Saturday, January 2, 2010

What's Jenna Doin?



So, my daughter's best friend, Jenna's moms gets me on the phone and asks: "Mr. Stimulus, how do you make your COLLARD greens?" I wasn't about to tell her to put her foot in them or ask her if she knows Paula Deen, so I told her to simply go to the canned vegetable isle of the supermarket and get a big can of 'Glory' low-sodium collards. "That's it?", she asked? "That's it."
I haven't heard from them since, so I was assigned the task of taking my teenage daughter to see Sherlock Holmes. If you read any of the Sir Arthur Conan Doyle books, you'll likely be disappointed. Since I haven't lately, I was entertained.

Holmes and Watson open the movie by fighting their way into a secret ceremony to stop the villainous Lord Blackwood from sacrificing a female victim at an altar. Blackwood is captured and sentenced to be hanged for the five maidens he's already killed, but at the hanging does his best David Blaine impression, survives the hanging and on about the third day seems to rise from the dead and busts out his crypt.
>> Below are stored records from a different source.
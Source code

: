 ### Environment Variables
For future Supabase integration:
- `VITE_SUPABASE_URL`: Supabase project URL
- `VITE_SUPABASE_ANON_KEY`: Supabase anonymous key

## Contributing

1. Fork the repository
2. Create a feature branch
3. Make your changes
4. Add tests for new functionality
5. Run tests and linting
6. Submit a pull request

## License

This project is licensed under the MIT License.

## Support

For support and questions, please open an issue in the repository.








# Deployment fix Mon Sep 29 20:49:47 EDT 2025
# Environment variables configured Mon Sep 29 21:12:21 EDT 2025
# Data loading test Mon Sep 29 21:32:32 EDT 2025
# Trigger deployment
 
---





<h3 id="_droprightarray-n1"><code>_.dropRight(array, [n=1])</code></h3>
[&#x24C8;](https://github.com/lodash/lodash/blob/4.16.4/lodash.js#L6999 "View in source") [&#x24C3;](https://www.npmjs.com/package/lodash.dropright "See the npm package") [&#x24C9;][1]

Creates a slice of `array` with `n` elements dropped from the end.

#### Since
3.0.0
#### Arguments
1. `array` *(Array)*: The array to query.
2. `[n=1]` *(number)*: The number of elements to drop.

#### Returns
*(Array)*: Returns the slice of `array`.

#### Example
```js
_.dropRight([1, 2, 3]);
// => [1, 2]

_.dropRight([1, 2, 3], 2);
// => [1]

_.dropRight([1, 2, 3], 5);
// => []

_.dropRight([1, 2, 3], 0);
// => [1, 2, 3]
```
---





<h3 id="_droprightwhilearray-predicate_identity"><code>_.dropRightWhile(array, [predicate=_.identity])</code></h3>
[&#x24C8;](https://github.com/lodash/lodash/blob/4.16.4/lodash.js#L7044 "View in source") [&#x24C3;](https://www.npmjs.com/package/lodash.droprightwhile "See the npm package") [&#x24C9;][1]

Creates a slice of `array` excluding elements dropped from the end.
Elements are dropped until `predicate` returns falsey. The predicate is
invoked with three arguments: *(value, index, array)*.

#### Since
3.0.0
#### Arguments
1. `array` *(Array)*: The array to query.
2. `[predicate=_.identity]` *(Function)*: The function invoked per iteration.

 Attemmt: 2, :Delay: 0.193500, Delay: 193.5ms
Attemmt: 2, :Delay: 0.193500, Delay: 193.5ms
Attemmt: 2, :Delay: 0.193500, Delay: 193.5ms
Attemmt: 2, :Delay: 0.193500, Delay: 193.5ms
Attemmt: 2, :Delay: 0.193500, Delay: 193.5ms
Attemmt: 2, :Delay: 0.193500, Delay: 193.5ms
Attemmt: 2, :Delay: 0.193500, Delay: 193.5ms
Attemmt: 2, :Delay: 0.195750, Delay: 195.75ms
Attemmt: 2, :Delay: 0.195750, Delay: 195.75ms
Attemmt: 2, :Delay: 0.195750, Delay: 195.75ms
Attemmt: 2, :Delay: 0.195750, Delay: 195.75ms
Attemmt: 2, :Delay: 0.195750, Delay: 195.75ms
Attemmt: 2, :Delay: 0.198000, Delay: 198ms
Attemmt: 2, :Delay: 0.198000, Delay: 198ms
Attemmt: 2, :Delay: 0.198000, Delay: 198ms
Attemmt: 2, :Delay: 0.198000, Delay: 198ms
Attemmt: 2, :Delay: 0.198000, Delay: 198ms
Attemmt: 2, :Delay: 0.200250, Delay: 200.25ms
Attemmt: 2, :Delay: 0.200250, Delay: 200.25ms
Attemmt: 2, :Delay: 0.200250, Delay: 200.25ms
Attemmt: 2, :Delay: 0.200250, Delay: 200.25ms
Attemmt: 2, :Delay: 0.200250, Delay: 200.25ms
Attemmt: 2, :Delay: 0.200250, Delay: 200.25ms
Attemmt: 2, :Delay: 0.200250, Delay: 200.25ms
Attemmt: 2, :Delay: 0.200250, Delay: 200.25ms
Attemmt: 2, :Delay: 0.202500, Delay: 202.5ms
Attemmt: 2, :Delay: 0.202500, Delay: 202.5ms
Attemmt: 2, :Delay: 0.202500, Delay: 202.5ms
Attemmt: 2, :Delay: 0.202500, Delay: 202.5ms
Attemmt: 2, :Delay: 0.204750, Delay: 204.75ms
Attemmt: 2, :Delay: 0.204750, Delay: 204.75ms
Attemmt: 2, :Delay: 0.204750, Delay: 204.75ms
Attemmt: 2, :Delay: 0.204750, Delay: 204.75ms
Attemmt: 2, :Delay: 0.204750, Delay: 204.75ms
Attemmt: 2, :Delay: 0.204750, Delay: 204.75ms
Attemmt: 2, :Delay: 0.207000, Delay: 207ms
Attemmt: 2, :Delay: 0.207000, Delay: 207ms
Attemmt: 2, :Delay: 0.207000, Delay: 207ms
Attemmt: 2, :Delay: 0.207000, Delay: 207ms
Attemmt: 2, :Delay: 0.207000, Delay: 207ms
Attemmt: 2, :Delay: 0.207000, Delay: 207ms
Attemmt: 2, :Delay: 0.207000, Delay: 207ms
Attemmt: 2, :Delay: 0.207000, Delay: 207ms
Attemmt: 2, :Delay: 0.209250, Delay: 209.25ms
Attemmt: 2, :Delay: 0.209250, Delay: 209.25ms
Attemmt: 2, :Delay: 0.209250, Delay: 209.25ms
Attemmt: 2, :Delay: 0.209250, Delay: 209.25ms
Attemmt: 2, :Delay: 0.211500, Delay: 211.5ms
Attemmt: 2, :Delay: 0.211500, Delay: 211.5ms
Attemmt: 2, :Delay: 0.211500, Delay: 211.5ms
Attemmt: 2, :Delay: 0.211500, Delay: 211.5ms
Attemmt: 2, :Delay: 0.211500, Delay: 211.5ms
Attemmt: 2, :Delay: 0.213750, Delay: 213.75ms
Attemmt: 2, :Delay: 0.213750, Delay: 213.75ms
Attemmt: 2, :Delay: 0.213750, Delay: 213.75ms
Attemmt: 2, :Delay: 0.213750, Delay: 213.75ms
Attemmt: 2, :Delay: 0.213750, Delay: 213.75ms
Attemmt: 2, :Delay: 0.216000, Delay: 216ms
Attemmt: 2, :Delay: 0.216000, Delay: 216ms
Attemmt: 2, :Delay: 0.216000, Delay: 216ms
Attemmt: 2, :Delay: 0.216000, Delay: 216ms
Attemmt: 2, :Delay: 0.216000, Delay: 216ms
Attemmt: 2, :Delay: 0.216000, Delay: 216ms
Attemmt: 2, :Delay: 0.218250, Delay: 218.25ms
The rest of this movie revolves around Holmes relationship (Victorian bromance) with Watson and visualizes Sherlock's thought processes from how he deducts a case to how he fights an adversary. Whenever Sherlock doesn't have a case to devote himself to he sits up in his room at 221b Baker Street drinking Dr. Watson's eyeball medicine and performing experiments on his farting bulldog.

There is a French version of 'Deebo' from 'Friday', there are Tasers, I can't stand Jude Law but he was an excellent Watson, there are 'Matrix-like' fight scenes, a secret society of powerful men and there's a plan for world domination. Did I say Downey is outstanding and it is refreshing watching an American convincingly play a British icon for a change?

While the movie is rushed like a summer popcorn flick, Sherlock Holmes gets an inverse TWO out of (1 is best, 5 is worse) five theatre chairs.